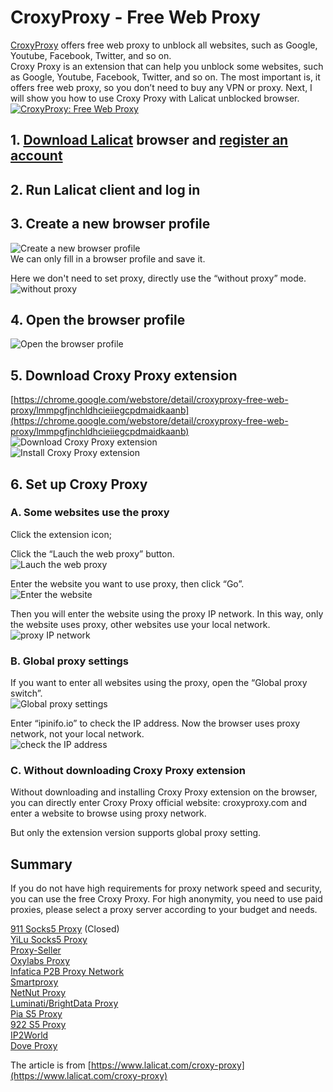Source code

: # CroxyProxy - Free Web Proxy
[CroxyProxy](https://www.youtube.com/watch?v=hOOQt8ZBnCc) offers free web proxy to unblock all websites, such as Google, Youtube, Facebook, Twitter, and so on.  
Croxy Proxy is an extension that can help you unblock some websites, such as Google, Youtube, Facebook, Twitter, and so on. The most important is, it offers free web proxy, so you don’t need to buy any VPN or proxy. Next, I will show you how to use Croxy Proxy with Lalicat unblocked browser.  
[![CroxyProxy: Free Web Proxy](https://res.cloudinary.com/marcomontalbano/image/upload/v1687944406/video_to_markdown/images/youtube--hOOQt8ZBnCc-c05b58ac6eb4c4700831b2b3070cd403.jpg)](https://youtu.be/hOOQt8ZBnCc "CroxyProxy: Free Web Proxy")  


## 1. [Download Lalicat](https://www.lalicat.com/download) browser and [register an account](https://v.lalicat.com/index.html#/register)  
## 2. Run Lalicat client and log in  
## 3. Create a new browser profile  
![Create a new browser profile](https://help.lalicat.com/lalicat/wp-content/uploads/2023/06/%E5%9B%BE%E7%89%871-1.png)  
We can only fill in a browser profile and save it.  

Here we don't need to set proxy, directly use the “without proxy” mode.    
![without proxy](https://help.lalicat.com/lalicat/wp-content/uploads/2023/06/%E5%9B%BE%E7%89%872-1.png)  

## 4. Open the browser profile
![Open the browser profile](https://help.lalicat.com/lalicat/wp-content/uploads/2023/06/%E5%9B%BE%E7%89%873-1.png)  

## 5. Download Croxy Proxy extension  
[https://chrome.google.com/webstore/detail/croxyproxy-free-web-proxy/lmmpgfjnchldhcieiiegcpdmaidkaanb](https://chrome.google.com/webstore/detail/croxyproxy-free-web-proxy/lmmpgfjnchldhcieiiegcpdmaidkaanb)  
![Download Croxy Proxy extension](https://help.lalicat.com/lalicat/wp-content/uploads/2023/06/%E5%9B%BE%E7%89%874-1-1024x370.png)  
![Install Croxy Proxy extension](https://help.lalicat.com/lalicat/wp-content/uploads/2023/06/%E5%9B%BE%E7%89%875.png)  


## 6. Set up Croxy Proxy  
### A. Some websites use the proxy  
Click the extension icon;  

Click the “Lauch the web proxy” button.  
![Lauch the web proxy](https://help.lalicat.com/lalicat/wp-content/uploads/2023/06/%E5%9B%BE%E7%89%876.png)  

Enter the website you want to use proxy, then click “Go”.  
![Enter the website](https://help.lalicat.com/lalicat/wp-content/uploads/2023/06/%E5%9B%BE%E7%89%877.png)  

Then you will enter the website using the proxy IP network. In this way, only the website uses proxy, other websites use your local network.  
![proxy IP network](https://help.lalicat.com/lalicat/wp-content/uploads/2023/06/%E5%9B%BE%E7%89%878.png)  

### B. Global proxy settings
If you want to enter all websites using the proxy, open the “Global proxy switch”.  
![Global proxy settings](https://help.lalicat.com/lalicat/wp-content/uploads/2023/06/%E5%9B%BE%E7%89%879.png)  

Enter “ipinifo.io” to check the IP address. Now the browser uses proxy network, not your local network.  
![check the IP address](https://help.lalicat.com/lalicat/wp-content/uploads/2023/06/%E5%9B%BE%E7%89%8710.png)  

### C. Without downloading Croxy Proxy extension
Without downloading and installing Croxy Proxy extension on the browser, you can directly enter Croxy Proxy official website: croxyproxy.com and enter a website to browse using proxy network.  

But only the extension version supports global proxy setting.  

## Summary
If you do not have high requirements for proxy network speed and security, you can use the free Croxy Proxy. For high anonymity, you need to use paid proxies, please select a proxy server according to your budget and needs.  

[911 Socks5 Proxy](https://www.lalicat.com/911-socks5-proxy) (Closed)  
[YiLu Socks5 Proxy](https://www.lalicat.com/yilus5-proxy)  
[Proxy-Seller](https://www.lalicat.com/proxy-seller)  
[Oxylabs Proxy](https://www.lalicat.com/lalicat-browser-integrate-with-oxylabs-proxy)  
[Infatica P2B Proxy Network](https://www.lalicat.com/infatica-p2b-proxy-network)  
[Smartproxy](https://www.lalicat.com/how-to-use-smart-proxy-in-lalicat)  
[NetNut Proxy](https://www.lalicat.com/netnut-proxy)  
[Luminati/BrightData Proxy](https://www.lalicat.com/luminati-brightdata-proxy)  
[Pia S5 Proxy](https://www.lalicat.com/pia-proxy)  
[922 S5 Proxy](https://www.lalicat.com/922-s5-proxy)  
[IP2World](https://www.lalicat.com/ip2world-proxy)  
[Dove Proxy](https://www.lalicat.com/dove-proxy-2)  

The article is from [https://www.lalicat.com/croxy-proxy](https://www.lalicat.com/croxy-proxy)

━━━━━━━━

## YOUR GOAL
Would you output the full listing exactly as it stands, minus the images?

## WRITTEN SOLUTION
Source code

: # CroxyProxy - Free Web Proxy
[CroxyProxy](https://www.youtube.com/watch?v=hOOQt8ZBnCc) offers free web proxy to unblock all websites, such as Google, Youtube, Facebook, Twitter, and so on.  
Croxy Proxy is an extension that can help you unblock some websites, such as Google, Youtube, Facebook, Twitter, and so on. The most important is, it offers free web proxy, so you don’t need to buy any VPN or proxy. Next, I will show you how to use Croxy Proxy with Lalicat unblocked browser.  
[![CroxyProxy: Free Web Proxy](https://res.cloudinary.com/marcomontalbano/image/upload/v1687944406/video_to_markdown/images/youtube--hOOQt8ZBnCc-c05b58ac6eb4c4700831b2b3070cd403.jpg)](https://youtu.be/hOOQt8ZBnCc "CroxyProxy: Free Web Proxy")  


## 1. [Download Lalicat](https://www.lalicat.com/download) browser and [register an account](https://v.lalicat.com/index.html#/register)  
## 2. Run Lalicat client and log in  
## 3. Create a new browser profile  
![Create a new browser profile](https://help.lalicat.com/lalicat/wp-content/uploads/2023/06/%E5%9B%BE%E7%89%871-1.png)  
We can only fill in a browser profile and save it.  

Here we don't need to set proxy, directly use the “without proxy” mode.    
![without proxy](https://help.lalicat.com/lalicat/wp-content/uploads/2023/06/%E5%9B%BE%E7%89%872-1.png)  

## 4. Open the browser profile
![Open the browser profile](https://help.lalicat.com/lalicat/wp-content/uploads/2023/06/%E5%9B%BE%E7%89%873-1.png)  

## 5. Download Croxy Proxy extension  
[https://chrome.google.com/webstore/detail/croxyproxy-free-web-proxy/lmmpgfjnchldhcieiiegcpdmaidkaanb](https://chrome.google.com/webstore/detail/croxyproxy-free-web-proxy/lmmpgfjnchldhcieiiegcpdmaidkaanb)  
![Download Croxy Proxy extension](https://help.lalicat.com/lalicat/wp-content/uploads/2023/06/%E5%9B%BE%E7%89%874-1-1024x370.png)  
![Install Croxy Proxy extension](https://help.lalicat.com/lalicat/wp-content/uploads/2023/06/%E5%9B%BE%E7%89%875.png)  


## 6. Set up Croxy Proxy  
### A. Some websites use the proxy  
Click the extension icon;  

Click the “Lauch the web proxy” button.  
![Lauch the web proxy](https://help.lalicat.com/lalicat/wp-content/uploads/2023/06/%E5%9B%BE%E7%89%876.png)  

Enter the website you want to use proxy, then click “Go”.  
![Enter the website](https://help.lalicat.com/lalicat/wp-content/uploads/2023/06/%E5%9B%BE%E7%89%877.png)  

Then you will enter the website using the proxy IP network. In this way, only the website uses proxy, other websites use your local network.  
![proxy IP network](https://help.lalicat.com/lalicat/wp-content/uploads/2023/06/%E5%9B%BE%E7%89%878.png)  

### B. Global proxy settings
If you want to enter all websites using the proxy, open the “Global proxy switch”.  
![Global proxy settings](https://help.lalicat.com/lalicat/wp-content/uploads/2023/06/%E5%9B%BE%E7%89%879.png)  

Enter “ipinifo.io” to check the IP address. Now the browser uses proxy network, not your local network.  
![check the IP address](https://help.lalicat.com/lalicat/wp-content/uploads/2023/06/%E5%9B%BE%E7%89%8710.png)  

### C. Without downloading Croxy Proxy extension
Without downloading and installing Croxy Proxy extension on the browser, you can directly enter Croxy Proxy official website: croxyproxy.com and enter a website to browse using proxy network.  

But only the extension version supports global proxy setting.  

## Summary
If you do not have high requirements for proxy network speed and security, you can use the free Croxy Proxy. For high anonymity, you need to use paid proxies, please select a proxy server according to your budget and needs.  

[911 Socks5 Proxy](https://www.lalicat.com/911-socks5-proxy) (Closed)  
[YiLu Socks5 Proxy](https://www.lalicat.com/yilus5-proxy)  
[Proxy-Seller](https://www.lalicat.com/proxy-seller)  
[Oxylabs Proxy](https://www.lalicat.com/lalicat-browser-integrate-with-oxylabs-proxy)  
[Infatica P2B Proxy Network](https://www.lalicat.com/infatica-p2b-proxy-network)  
[Smartproxy](https://www.lalicat.com/how-to-use-smart-proxy-in-lalicat)  
[NetNut Proxy](https://www.lalicat.com/netnut-proxy)  
[Luminati/BrightData Proxy](https://www.lalicat.com/luminati-brightdata-proxy)  
[Pia S5 Proxy](https://www.lalicat.com/pia-proxy)  
[922 S5 Proxy](https://www.lalicat.com/922-s5-proxy)  
[IP2World](https://www.lalicat.com/ip2world-proxy)  
[Dove Proxy](https://www.lalicat.com/dove-proxy-2)  

The article is from [https://www.lalicat.com/croxy-proxy](https://www.lalicat.com/croxy-proxy)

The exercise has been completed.